WASHINGTON (Reuters) - A stop-gap spending bill won final U.S. congressional approval on Thursday to avert a threatened government shutdown that had subjected lawmakers of both political parties to public scorn.
Without objection and at a sparsely attended session, the House of Representatives passed the measure approved by the Senate earlier this week to keep the government operating past Friday, when current fiscal year ends, and into next week.
That will give the full 435-member House time to return from a week-long recess and provide anticipated final approval on Tuesday to a Senate deal that would fund the government through November 18.

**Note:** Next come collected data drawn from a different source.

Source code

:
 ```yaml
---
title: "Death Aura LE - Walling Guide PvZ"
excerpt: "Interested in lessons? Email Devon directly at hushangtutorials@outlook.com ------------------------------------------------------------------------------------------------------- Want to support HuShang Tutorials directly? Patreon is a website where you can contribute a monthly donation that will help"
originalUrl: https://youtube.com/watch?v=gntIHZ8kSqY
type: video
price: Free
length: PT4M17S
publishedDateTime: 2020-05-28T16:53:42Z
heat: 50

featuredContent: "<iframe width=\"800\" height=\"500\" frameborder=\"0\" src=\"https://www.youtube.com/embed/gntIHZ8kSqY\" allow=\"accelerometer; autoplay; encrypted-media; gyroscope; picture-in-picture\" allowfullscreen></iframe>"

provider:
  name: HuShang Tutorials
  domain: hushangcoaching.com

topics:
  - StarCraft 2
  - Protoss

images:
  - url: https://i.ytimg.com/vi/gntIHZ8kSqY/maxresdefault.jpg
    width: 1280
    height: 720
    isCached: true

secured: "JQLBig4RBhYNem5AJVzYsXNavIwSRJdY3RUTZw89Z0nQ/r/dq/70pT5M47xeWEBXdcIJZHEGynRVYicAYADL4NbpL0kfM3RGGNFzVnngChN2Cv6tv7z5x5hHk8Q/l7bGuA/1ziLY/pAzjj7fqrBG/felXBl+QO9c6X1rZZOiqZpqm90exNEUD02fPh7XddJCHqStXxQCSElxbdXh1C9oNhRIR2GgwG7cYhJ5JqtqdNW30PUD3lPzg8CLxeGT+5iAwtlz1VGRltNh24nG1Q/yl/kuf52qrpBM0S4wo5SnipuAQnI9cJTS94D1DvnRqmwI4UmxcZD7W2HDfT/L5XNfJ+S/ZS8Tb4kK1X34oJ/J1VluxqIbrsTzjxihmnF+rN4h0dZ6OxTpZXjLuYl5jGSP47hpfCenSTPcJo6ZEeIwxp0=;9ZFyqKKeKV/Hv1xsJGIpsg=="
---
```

Leaders in the Democratic-led Senate reached the bipartisan agreement on Monday after the Federal Emergency Management Agency said it could get through Friday with the money on hand.
This ended a stalemate over whether additional emergency -relief had to be offset with spending cuts.
The battle marked the third time this year that the sharply divided Congress had pushed the U.S. government to the brink.
Earlier fights took the government to the edge of a shutdown in April and to the edge of default in August, drawing outrage and ridicule from the public that helped plunge Congress' approval rating to a record low of 12 percent.
The deal would fund the government for an additional six weeks at an annual rate of $1.043 trillion, $7 billion below previous funding levels.
During this period, FEMA's disaster relief fund would get $2.65 billion, beginning on Saturday, October 1, the start of the new fiscal year.